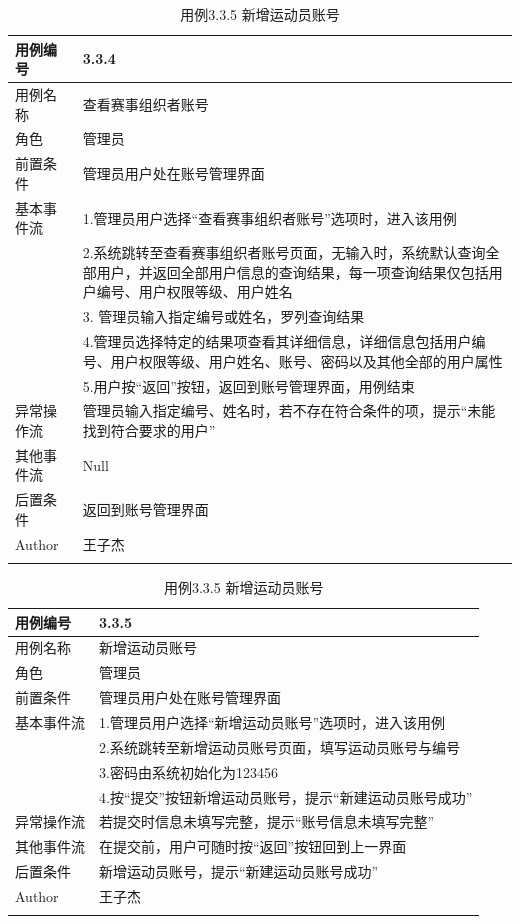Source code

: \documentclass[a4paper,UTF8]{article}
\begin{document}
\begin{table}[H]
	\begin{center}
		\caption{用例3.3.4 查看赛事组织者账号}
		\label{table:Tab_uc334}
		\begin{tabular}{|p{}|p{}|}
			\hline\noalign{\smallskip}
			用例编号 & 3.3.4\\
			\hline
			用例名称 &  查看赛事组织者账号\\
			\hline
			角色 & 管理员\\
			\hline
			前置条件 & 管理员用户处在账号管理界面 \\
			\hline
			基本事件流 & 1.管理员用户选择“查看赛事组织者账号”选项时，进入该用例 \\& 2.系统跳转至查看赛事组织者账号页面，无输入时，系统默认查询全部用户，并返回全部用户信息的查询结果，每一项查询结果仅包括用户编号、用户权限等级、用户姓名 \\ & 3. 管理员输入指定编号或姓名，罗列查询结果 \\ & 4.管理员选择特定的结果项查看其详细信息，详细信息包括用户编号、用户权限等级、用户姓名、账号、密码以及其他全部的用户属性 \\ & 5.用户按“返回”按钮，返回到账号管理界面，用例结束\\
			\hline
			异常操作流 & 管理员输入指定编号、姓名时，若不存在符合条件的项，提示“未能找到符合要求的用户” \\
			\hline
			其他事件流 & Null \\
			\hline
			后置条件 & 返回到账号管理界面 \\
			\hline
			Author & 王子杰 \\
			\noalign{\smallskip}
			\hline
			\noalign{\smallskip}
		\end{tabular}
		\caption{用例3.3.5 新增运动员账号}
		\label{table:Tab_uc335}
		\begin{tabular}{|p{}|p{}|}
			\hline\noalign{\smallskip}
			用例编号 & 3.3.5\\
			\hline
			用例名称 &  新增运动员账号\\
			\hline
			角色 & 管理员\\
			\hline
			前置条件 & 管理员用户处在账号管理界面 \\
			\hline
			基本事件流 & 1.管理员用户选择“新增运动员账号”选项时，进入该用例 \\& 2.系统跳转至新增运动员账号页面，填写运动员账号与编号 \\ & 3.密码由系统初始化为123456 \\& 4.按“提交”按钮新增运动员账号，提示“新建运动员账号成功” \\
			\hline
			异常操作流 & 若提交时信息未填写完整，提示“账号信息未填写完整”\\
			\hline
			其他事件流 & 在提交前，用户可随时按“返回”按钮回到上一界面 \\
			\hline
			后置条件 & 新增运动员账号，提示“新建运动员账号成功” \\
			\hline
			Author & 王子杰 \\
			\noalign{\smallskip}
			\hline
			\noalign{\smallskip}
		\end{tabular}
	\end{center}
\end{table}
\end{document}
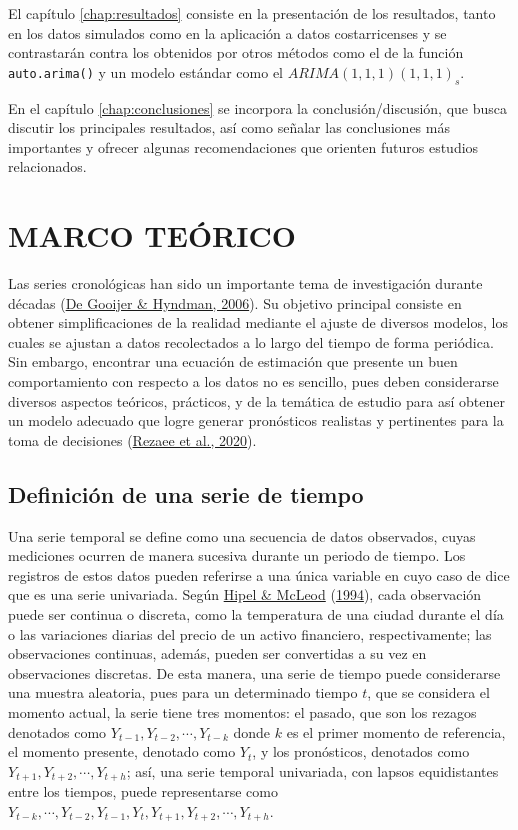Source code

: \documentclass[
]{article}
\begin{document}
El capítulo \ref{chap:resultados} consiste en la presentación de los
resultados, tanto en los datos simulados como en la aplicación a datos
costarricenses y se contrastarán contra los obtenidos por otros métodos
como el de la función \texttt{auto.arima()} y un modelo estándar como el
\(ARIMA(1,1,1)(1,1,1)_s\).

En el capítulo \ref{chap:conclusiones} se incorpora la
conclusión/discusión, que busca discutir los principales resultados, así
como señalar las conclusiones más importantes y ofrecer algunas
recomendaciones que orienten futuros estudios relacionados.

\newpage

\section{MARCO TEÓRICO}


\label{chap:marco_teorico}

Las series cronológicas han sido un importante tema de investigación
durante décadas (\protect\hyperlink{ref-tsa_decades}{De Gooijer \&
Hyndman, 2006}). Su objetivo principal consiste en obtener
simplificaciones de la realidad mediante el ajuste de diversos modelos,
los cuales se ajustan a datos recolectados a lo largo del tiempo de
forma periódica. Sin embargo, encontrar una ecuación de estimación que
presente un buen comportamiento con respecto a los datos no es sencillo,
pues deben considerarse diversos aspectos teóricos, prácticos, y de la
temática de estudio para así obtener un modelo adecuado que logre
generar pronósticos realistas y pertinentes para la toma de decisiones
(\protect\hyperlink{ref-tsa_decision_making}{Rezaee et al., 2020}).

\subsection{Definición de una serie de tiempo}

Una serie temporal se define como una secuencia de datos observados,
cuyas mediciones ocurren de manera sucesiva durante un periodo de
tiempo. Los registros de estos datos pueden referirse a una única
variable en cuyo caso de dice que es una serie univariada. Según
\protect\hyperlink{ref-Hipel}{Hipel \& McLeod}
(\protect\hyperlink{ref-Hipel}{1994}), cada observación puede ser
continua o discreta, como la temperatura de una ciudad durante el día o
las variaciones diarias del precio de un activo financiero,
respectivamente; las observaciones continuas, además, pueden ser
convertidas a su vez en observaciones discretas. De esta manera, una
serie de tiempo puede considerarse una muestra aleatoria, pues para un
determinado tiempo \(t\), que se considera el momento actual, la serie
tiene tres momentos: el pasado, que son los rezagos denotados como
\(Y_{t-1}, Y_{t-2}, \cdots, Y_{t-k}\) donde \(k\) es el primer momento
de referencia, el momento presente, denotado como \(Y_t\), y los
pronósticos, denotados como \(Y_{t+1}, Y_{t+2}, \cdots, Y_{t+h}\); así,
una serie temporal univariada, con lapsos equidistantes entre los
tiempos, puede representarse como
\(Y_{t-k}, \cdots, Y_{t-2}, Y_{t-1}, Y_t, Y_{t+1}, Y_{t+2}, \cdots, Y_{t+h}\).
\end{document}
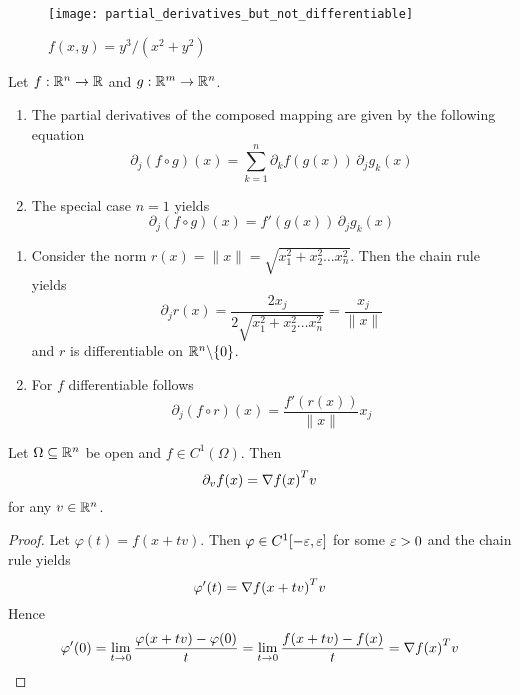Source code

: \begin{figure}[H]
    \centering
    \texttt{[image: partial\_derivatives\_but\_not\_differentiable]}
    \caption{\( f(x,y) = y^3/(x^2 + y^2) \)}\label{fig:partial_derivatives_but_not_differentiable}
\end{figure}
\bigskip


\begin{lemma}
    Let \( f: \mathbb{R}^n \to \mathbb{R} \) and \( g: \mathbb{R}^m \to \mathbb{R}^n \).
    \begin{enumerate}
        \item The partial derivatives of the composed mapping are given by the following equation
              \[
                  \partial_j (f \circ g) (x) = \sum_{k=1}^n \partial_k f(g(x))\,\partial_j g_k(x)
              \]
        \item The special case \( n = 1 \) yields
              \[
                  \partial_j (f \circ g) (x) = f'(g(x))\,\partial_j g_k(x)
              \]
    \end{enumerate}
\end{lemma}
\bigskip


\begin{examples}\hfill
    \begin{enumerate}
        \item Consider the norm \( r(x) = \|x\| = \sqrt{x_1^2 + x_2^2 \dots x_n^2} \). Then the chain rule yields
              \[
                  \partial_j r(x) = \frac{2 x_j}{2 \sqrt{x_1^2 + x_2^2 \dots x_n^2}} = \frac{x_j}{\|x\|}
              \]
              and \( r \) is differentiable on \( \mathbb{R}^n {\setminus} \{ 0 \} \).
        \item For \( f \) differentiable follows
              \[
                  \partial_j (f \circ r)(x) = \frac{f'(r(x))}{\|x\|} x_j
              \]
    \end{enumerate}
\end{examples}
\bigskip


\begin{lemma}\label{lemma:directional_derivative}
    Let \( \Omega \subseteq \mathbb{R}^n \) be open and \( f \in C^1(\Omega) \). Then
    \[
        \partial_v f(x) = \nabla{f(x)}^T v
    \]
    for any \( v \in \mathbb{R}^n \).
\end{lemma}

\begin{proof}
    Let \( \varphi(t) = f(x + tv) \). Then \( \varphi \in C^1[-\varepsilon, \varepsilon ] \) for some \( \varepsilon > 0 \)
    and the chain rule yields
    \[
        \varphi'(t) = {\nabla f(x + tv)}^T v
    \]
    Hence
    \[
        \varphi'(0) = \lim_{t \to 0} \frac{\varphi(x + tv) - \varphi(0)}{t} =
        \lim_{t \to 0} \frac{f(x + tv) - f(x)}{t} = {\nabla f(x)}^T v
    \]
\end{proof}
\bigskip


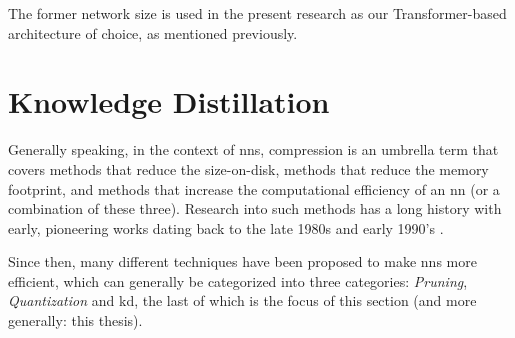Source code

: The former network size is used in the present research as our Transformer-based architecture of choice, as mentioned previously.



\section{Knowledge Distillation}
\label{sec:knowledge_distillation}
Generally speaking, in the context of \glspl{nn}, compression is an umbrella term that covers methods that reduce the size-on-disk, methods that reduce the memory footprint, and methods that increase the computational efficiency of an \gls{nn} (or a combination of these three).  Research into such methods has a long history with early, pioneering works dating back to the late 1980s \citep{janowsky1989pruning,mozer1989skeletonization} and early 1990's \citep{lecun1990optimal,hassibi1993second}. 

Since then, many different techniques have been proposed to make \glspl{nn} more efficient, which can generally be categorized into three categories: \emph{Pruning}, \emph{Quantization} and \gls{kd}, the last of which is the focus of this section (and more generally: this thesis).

------------------------------------------------

Retrieve all lines from the data that contain the string "其他事件流".

			其他事件流 & Null \\
			其他事件流 & 在提交前，用户可随时按“返回”按钮回到上一界面 \\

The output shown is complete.